Eaton stayed as governor until his death in 1658, when leadership of the Colony was given to Francis Newman, followed by William Leete in 1660.

In 1661, the judges who had signed the death warrant of Charles I of England in 1649 were pursued by Charles II. Two judges, Colonel Edward Whalley and Colonel William Goffe, fled to New Haven to seek refuge from the king's forces. John Davenport arranged for these "Regicides" to hide in the hills northwest of the town. They purportedly took refuge in the "Judges' Cave", a rock formation in West Rock park that today bears a historical marker in their name. A third judge, John Dixwell, joined the other regicides at a later time.

Merger with Connecticut Colony

New Haven urgently needed a Royal charter, but after hiding and protecting the regicides it had so many enemies in London that was impossible.[13]

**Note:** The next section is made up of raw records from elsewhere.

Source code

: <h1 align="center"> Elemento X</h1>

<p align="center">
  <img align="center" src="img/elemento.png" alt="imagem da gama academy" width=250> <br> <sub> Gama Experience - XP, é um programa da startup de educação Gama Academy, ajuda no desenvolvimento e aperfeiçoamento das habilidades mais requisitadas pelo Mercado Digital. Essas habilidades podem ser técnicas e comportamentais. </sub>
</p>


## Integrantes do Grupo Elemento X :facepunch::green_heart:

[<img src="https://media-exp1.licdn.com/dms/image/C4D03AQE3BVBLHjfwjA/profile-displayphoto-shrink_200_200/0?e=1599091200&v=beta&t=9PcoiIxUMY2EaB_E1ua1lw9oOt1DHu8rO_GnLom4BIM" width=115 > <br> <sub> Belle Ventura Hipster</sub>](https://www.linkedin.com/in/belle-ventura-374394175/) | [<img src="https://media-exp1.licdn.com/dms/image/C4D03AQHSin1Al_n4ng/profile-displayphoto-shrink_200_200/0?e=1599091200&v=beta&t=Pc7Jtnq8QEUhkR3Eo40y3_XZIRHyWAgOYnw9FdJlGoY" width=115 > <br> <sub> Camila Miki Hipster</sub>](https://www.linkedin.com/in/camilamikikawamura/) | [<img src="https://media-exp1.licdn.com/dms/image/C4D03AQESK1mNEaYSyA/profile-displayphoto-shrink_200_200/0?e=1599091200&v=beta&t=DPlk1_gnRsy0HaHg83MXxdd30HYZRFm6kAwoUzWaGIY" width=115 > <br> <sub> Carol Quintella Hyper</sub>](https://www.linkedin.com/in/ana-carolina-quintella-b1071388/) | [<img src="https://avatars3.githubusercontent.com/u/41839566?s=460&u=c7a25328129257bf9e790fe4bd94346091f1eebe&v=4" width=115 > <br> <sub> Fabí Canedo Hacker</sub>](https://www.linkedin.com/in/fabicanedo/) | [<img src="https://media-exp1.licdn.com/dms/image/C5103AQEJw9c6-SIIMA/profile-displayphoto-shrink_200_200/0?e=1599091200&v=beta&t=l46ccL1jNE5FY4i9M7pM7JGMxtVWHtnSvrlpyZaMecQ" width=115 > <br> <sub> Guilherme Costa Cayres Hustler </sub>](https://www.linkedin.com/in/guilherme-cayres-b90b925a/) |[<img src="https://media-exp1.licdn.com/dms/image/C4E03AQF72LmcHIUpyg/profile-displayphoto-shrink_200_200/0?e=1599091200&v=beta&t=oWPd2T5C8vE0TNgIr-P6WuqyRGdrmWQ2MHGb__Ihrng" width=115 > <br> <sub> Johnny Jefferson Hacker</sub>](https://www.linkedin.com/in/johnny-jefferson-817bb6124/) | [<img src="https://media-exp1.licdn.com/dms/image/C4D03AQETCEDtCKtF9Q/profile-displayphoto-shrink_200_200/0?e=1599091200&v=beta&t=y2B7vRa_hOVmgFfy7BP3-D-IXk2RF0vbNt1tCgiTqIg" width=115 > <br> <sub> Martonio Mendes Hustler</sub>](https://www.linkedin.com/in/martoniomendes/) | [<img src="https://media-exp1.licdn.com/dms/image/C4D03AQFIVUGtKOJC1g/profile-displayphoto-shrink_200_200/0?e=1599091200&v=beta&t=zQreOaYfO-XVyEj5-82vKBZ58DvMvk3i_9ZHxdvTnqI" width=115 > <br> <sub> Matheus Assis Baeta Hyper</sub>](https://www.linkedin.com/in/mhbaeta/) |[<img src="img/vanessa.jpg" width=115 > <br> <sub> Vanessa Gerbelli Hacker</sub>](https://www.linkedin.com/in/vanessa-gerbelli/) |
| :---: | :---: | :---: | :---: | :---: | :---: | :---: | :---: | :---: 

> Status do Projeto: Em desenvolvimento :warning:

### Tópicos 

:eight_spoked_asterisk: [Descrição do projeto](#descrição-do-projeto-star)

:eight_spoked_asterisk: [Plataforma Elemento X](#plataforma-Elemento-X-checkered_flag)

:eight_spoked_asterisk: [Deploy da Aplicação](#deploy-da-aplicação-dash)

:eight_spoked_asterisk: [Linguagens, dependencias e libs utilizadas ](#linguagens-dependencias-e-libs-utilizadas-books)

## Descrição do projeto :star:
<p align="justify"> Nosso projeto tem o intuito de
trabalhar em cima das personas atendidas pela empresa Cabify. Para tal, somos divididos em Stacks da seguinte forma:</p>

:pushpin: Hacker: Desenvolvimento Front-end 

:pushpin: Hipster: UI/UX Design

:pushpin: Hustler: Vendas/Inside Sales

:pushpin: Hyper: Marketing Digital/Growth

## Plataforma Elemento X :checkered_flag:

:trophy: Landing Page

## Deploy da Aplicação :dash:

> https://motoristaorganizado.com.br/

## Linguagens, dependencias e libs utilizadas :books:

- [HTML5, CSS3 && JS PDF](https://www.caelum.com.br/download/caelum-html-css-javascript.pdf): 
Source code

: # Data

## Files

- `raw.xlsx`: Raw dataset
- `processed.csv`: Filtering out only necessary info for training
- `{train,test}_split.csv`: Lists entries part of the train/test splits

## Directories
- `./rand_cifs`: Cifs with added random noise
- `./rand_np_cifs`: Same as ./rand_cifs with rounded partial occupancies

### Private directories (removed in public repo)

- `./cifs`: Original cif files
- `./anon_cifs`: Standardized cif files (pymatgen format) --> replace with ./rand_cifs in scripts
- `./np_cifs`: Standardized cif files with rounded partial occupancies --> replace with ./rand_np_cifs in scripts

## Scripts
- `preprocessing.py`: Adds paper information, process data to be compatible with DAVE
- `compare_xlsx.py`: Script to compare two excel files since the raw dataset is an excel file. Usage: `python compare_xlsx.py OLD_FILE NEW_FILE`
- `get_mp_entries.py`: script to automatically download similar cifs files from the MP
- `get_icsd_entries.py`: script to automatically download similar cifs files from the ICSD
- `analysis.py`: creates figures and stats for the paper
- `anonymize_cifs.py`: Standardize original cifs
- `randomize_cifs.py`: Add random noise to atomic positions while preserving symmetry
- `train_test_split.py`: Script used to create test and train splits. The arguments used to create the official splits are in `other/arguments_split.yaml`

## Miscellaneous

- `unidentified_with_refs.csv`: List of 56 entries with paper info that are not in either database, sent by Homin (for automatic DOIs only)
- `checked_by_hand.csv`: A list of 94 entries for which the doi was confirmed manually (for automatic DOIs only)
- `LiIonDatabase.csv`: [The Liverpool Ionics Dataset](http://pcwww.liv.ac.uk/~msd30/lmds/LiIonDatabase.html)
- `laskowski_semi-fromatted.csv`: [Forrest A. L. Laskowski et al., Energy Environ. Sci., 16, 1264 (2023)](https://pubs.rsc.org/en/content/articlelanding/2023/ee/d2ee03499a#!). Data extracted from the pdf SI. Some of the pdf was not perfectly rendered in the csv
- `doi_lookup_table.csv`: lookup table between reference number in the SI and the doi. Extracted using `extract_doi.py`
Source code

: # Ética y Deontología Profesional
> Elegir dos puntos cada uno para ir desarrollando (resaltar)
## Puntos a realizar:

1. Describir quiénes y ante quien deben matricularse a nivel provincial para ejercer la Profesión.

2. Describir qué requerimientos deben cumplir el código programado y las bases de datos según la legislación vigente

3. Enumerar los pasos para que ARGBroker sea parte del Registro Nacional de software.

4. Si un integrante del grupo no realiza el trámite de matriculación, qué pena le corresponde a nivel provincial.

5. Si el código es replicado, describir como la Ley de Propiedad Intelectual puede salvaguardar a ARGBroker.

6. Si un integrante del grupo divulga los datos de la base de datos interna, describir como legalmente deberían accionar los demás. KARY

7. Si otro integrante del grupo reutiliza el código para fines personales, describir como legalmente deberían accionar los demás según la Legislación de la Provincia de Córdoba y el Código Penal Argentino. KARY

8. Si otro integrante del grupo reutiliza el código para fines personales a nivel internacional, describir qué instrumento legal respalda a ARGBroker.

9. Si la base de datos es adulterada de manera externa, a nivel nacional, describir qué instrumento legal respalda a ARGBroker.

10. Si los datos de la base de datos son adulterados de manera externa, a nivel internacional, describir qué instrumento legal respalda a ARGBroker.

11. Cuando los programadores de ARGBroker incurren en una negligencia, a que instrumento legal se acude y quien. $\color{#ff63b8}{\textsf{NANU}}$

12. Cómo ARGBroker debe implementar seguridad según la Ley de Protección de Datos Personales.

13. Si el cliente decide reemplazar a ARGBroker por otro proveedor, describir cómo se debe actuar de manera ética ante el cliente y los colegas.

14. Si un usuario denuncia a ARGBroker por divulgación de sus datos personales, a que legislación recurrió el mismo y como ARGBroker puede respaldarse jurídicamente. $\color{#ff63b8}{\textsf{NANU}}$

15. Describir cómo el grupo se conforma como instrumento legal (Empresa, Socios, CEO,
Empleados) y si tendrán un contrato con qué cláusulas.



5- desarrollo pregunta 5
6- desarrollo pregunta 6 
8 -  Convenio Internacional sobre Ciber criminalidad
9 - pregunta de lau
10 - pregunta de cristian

An uneasy competition ruled New Haven's relations with the larger and more powerful Connecticut River settlements centered on Hartford. New Haven published a complete legal code in 1656, but the law remained very much church-centered. A major difference between the New Haven and Connecticut colonies was that the Connecticut permitted other churches to operate on the basis of "sober dissent" while the New Haven Colony only permitted the Puritan church to exist. When a royal charter was issued to Connecticut in 1662, New Haven's period as a separate colony ended and its towns were merged into the government of Connecticut Colony in 1664.[14]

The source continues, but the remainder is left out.